When I was in elementary school in 2009, Iran held a presidential election. During peaceful protests regarding potential election fraud, Neda Agha-Soltan, an Iranian student, was fatally shot by paramilitary forces. In the following weeks, at least 36 others were killed in the streets, and thousands were arrested. Many were imprisoned, and men and women were raped and tortured to death by government forces. The world said they stand with us, but we were alone the whole time.
When I was completing my bachelor’s degree in Iran, another wave of protests broke out, after fuel prices rose by 50 to 200%. With the economy collapsing, people were forced to ask for their most basic rights. The government responded by shutting down the internet for six days, calling the protests a matter of national security and calling demonstrators rioters and tools of the enemy.
This period became known as Bloody November, when paramilitary forces began shooting people from rooftops, cars and helicopters. The exact number of lives lost during the internet blackout remains unknown; some reports leaked numbers as high as 1,500. Regardless, countless innocent lives were lost to bullets and war machines. The world said they stand with us, but we were alone the whole time.
Amid this unrest, there was a night the sky lit up, not with fireworks, but with missiles. Ukrainian International Airlines Flight 752 was shot down by the Islamic Revolutionary Guards, killing all 176 innocent souls on board, many of them some of the brightest students of our generation. For three days, the government lied, calling it a technical failure, until the truth could no longer be buried under the wreckage. We poured into the streets, not just in grief but in rage, asking for the most basic human right: life. In response, authorities fired tear gas, wielded shock batons and harassed relatives of the victims. The world said they stand with us, but we were alone the whole time.

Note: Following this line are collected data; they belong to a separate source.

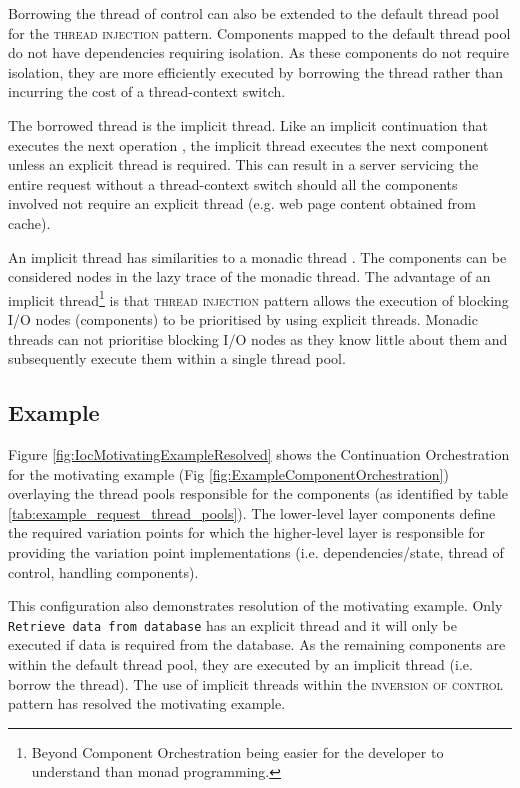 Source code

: \documentclass[prodmode]{style/acmlarge}
\begin{document}
Borrowing the thread of control can also be extended to the default thread pool
for the \textsc{thread injection} pattern.  Components mapped to the default
thread pool do not have dependencies requiring isolation.  As these components
do not require isolation, they are more efficiently executed by borrowing the
thread rather than incurring the cost of a thread-context switch.

The borrowed thread is the implicit thread.  Like an implicit continuation that
executes the next operation \cite{continuations}, the implicit thread executes
the next component unless an explicit thread is required.  This can result in
a server servicing the entire request without a thread-context switch
should all the components involved not require an explicit thread
(e.g. web page content obtained from cache).

An implicit thread has similarities to a monadic thread \cite{monadic-thread}.
The components can be considered nodes in the lazy trace of the monadic thread.
The advantage of an implicit thread\footnote{Beyond Component Orchestration
being easier for the developer to understand than monad programming.} is that
\textsc{thread injection} pattern allows the execution of blocking I/O nodes
(components) to be prioritised by using explicit threads.  Monadic threads can
not prioritise blocking I/O nodes as they know little about them and
subsequently execute them within a single thread pool.


\subsection{Example}

Figure \ref{fig:IocMotivatingExampleResolved} shows the Continuation
Orchestration for the motivating example (Fig
\ref{fig:ExampleComponentOrchestration}) overlaying the thread pools responsible
for the components (as identified by table
\ref{tab:example_request_thread_pools}).  The lower-level layer components
define the required variation points for which the higher-level layer is
responsible for providing the variation point implementations (i.e.
dependencies/state, thread of control, handling components).

This configuration also demonstrates resolution of the motivating example.  Only
\texttt{Retrieve data from data\-base} has an explicit thread and it will only be
executed if data is required from the database.  As the remaining components are
within the default thread pool, they are executed by an implicit thread (i.e.
borrow the thread).  The use of implicit threads within the \textsc{inversion of
control} pattern has resolved the motivating example.
\end{document}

A few months after I started my graduate studies here at Syracuse University, a girl named Mahsa Amini visited Tehran and never returned home. She was killed in the custody of the morality police for showing a few strands of hair. Her death ignited a fire that burned through every city. Women danced in front of bonfires, burning their headscarves, while men stood shoulder to shoulder with them, chanting the words we had always longed for, “woman, life, freedom.”
The government shut down the internet once again, unleashing a level of brutality we hadn’t seen before. They aimed their shotguns at the faces of young girls, blinding them so they could no longer see the future they were fighting for. They executed young men just for blocking streets, hanging them from cranes at dawn to instill fear. Hundreds died, thousands were severely injured and hundreds of thousands were detained and tortured. The world said they stand with us, cutting locks of hair in solidarity, but we were alone the whole time.
Now, as I write this, the streets are burning again. The economy has collapsed so completely that bread and rice have become a luxury for many. The currency has lost all meaning. What began as a cry of hopelessness has turned into a deafening roar for a new revolution, with the same demand as when I was born: freedom.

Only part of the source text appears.